Si no lo hacemos así voluntariamente en la vida, forzosa y necesariamente la
haremos al morir; pero entonces no será sin gran dolor y grave peligro de
nuestra salvación eterna. Adviértenos,
además, San Agustín que ayuda mucho para morir tranquilo arreglar en vida los
intereses temporales, haciendo las disposiciones relativas a los bienes que
hemos de dejar, a fin de que en la hora postrera sólo pensemos en unirnos a Dios,
convendrá entonces no ocuparse sino en las cosas de Dios y de la gloria, que
son harto preciosos los últimos momentos de la vida para disiparlos en asuntos
terrenos. En el trance de la muerte se completa y perfecciona la corona de los
justos, porque entonces se obtiene la mejor cosecha de méritos, abrazando los
dolores y la misma muerte con resignación o amor.
Mas no podrá tener al morir
estos buenos sentimientos quien no se hubiere en vida ejercitado en ellos. para
este fin, algunos fieles practican con gran aprovechamiento la devoción de
renovar cada mes la protestación de muerte, con todos los actos en tal trance
propios de un cristiano, y después de haber confesado y comulgado, imaginando
que se hallan moribundos y a punto de salir de esta vida. Lo que viviendo no se hace, difícil es
hacerlo al morir. La gran sierva de dios Sor Catalina de San Alberto, hija de Santa
Teresa, suspiraba en la hora de la muerte, y exclamaba: «no suspiro, hermanas
mías, por temor de la muerte, que desde hace veinticinco años la estoy
esperando; suspiro al ver tantos engañados pecadores, que esperan para
reconciliarse con Dios a que llegue esta hora de la muerte, en que apenas puedo
pronunciar el nombre de Jesús.»
Examina, pues, hermano mío, si
tu corazón tiene apego todavía a alguna cosa de la tierra, a determinadas
personas, honras, hacienda, casa, conversación o diversiones, y considera que
no has de vivir aquí eternamente. Algún día, muy pronto, lo dejarás todo; ¿por
qué, pues, quieres mantener el afecto en esas cosas aceptando el riesgo de
tener muerte sin paz? Ofrécete, desde luego, por completo a Dios, que puede,
cuando le plazca, privarte de esos bienes. El que desee morir resignado ha de
tener resignación desde ahora en cuantos accidentes contrarios puedan
acaecerle, y ha de apartar de sí los afectos a las cosas del mundo. Figuraos
que vais a morir —dice San Jerónimo—, y fácilmente lo despreciaréis todo.
Si aún no habéis hecho la
elección de estado, elegid el que en la hora de la muerte querríais haber
escogido, el que pudiera procuraros más dichoso tránsito a la eternidad. Si ya
lo habéis elegido, haced lo que al morir quisierais haber hecho en vuestro
estado. Proceded como si cada día fuese el último de vuestra vida, cada acción
la postrera que hiciereis; la última oración, la última confesión, la última
comunión. Imagínate que estás moribundo, tendido en el lecho, y que oyes
aquellas imperiosas palabras: sal de este mundo. ¡ cuanto pueden ayudar estos
pensamientos para dirigirnos bien y menospreciar las cosas mundanas! «Bienaventurado
el siervo a quien hallare su señor así haciendo cuando viniere» (Mt., 24, 46).
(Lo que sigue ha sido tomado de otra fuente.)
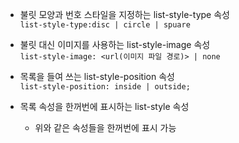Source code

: * 불릿 모양과 번호 스타일을 지정하는 list-style-type 속성  
  `list-style-type:disc | circle | spuare `

* 불릿 대신 이미지를 사용하는 list-style-image 속성  
  `list-style-image: <url(이미지 파일 경로)> | none`

* 목록을 들여 쓰는  list-style-position 속성  
  `list-style-position: inside | outside;`

* 목록 속성을 한꺼번에 표시하는 list-style 속성 
   * 위와 같은 속성들을 한꺼번에 표시 가능
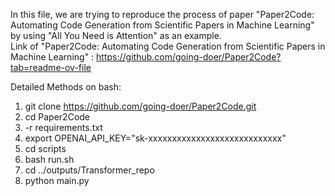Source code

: In this file, we are trying to reproduce the process of paper "Paper2Code: Automating Code Generation from Scientific Papers in Machine Learning" by using "All You Need is Attention" as an example.  
Link of "Paper2Code: Automating Code Generation from Scientific Papers in Machine Learning" : https://github.com/going-doer/Paper2Code?tab=readme-ov-file



Detailed Methods on bash:   
1. git clone https://github.com/going-doer/Paper2Code.git
2. cd Paper2Code
3. -r requirements.txt
4. export OPENAI_API_KEY="sk-xxxxxxxxxxxxxxxxxxxxxxxxxxxx"
5. cd scripts
6. bash run.sh
7. cd ../outputs/Transformer_repo
8. python main.py   
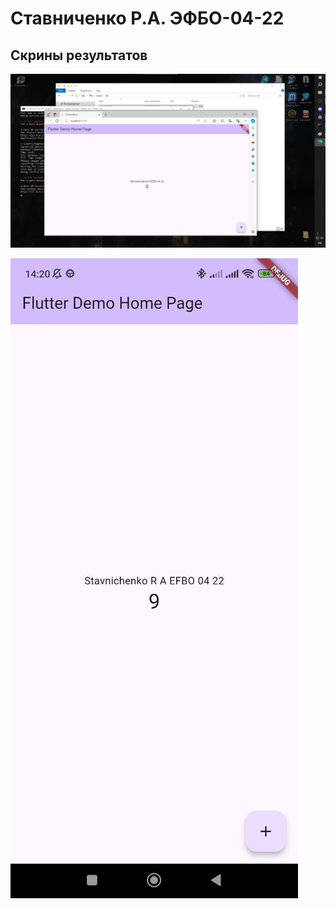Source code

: # Ставниченко Р.А. ЭФБО-04-22

## Скрины результатов

![](pojectimages/windowsAPP.png)

![](pojectimages/androidAPP.jpg)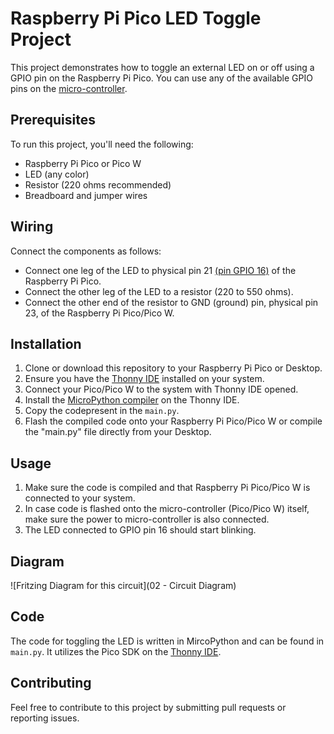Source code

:# Raspberry Pi Pico LED Toggle Project

This project demonstrates how to toggle an external LED on or off using a GPIO pin on the Raspberry Pi Pico.
You can use any of the available GPIO pins on the [micro-controller](https://www.google.com/url?sa=i&url=https%3A%2F%2Fwww.raspberrypi.com%2Fdocumentation%2Fmicrocontrollers%2Fraspberry-pi-pico.html&psig=AOvVaw2bAKQoSpHJlQOwX5o-ZRma&ust=1717675579714000&source=images&cd=vfe&opi=89978449&ved=0CBAQjRxqFwoTCKj8zqe2xIYDFQAAAAAdAAAAABAE).

## Prerequisites

To run this project, you'll need the following:

- Raspberry Pi Pico or Pico W
- LED (any color)
- Resistor (220 ohms recommended)
- Breadboard and jumper wires

## Wiring

Connect the components as follows:

- Connect one leg of the LED to physical pin 21 [(pin GPIO 16)](https://www.raspberrypi.com/documentation/microcontrollers/images/pico-pinout.svg) of the Raspberry Pi Pico.
- Connect the other leg of the LED to a resistor (220 to 550 ohms).
- Connect the other end of the resistor to GND (ground) pin, physical pin 23, of the Raspberry Pi Pico/Pico W.

## Installation

1. Clone or download this repository to your Raspberry Pi Pico or Desktop.
2. Ensure you have the [Thonny IDE](https://thonny.org/) installed on your system.
3. Connect your Pico/Pico W to the system with Thonny IDE opened.
4. Install the [MicroPython compiler](https://t.ly/MR9XR) on the Thonny IDE.
5. Copy the codepresent in the `main.py`.
6. Flash the compiled code onto your Raspberry Pi Pico/Pico W or compile the "main.py" file directly from your Desktop.

## Usage

1. Make sure the code is compiled and that Raspberry Pi Pico/Pico W is connected to your system.
2. In case code is flashed onto the micro-controller (Pico/Pico W) itself, make sure the power to micro-controller is also connected.
3. The LED connected to GPIO pin 16 should start blinking.

## Diagram

![Fritzing Diagram for this circuit](02 - Circuit Diagram)


## Code

The code for toggling the LED is written in MircoPython and can be found in `main.py`. It utilizes the Pico SDK on the [Thonny IDE](https://thonny.org/).

## Contributing

Feel free to contribute to this project by submitting pull requests or reporting issues.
el que espera la muerte a todas horas, aun cuando muera de repente, no dejará
de morir bien.
AFECTOS Y PETICIONES
Todo cristiano, cuando se le
anuncia la hora de la muerte, debe estar preparado para decir: «me quedan, Señor,
pocas horas de vida; quiero emplearlas en amaros cuanto pueda, para seguiros
amándoos en la eternidad. poco me queda que ofreceros, pero os ofrezco estos
dolores y el sacrificio de mi vida, en unión del que os ofreció por mí Jesucristo
en la Cruz. Pocas y breves son, Señor, las penas que padezco, en comparación de
las que he merecido; mas tales como son, las abrazo en muestra del amor que os
tengo. Resignóme a cuantos castigos queráis darme en esta y en la otra vida. y
con tal que pueda amaros eternamente, castigadme cuanto os plazca; pero no me
privéis de vuestro amor. Reconozco que no merezco amaros por haber tantas veces
despreciado vuestro amor; mas vos no sabéis desechar a un alma arrepentida. Duélame,
¡oh suma bondad!, de haberos ofendido. Os amo con todo mi corazón, y en vos
confío enteramente. Vuestra muerte es mi esperanza, ¡oh Redentor mío! y en
vuestras manos taladradas encomiendo mi alma. ¡Oh Jesús mío!, para salvarme
disteis vuestra sangre toda. No permitáis que me aparte de vos. Os amo, eterno Dios,
y espero que os amaré en toda la eternidad.
¡Virgen
y Madre mía, ayudadme en mi última hora! ¡os entrego mi alma! ¡pedid a vuestro Hijo
que se apiade de mí! ¡A Vos me encomiendo; libradme de la eterna condenación!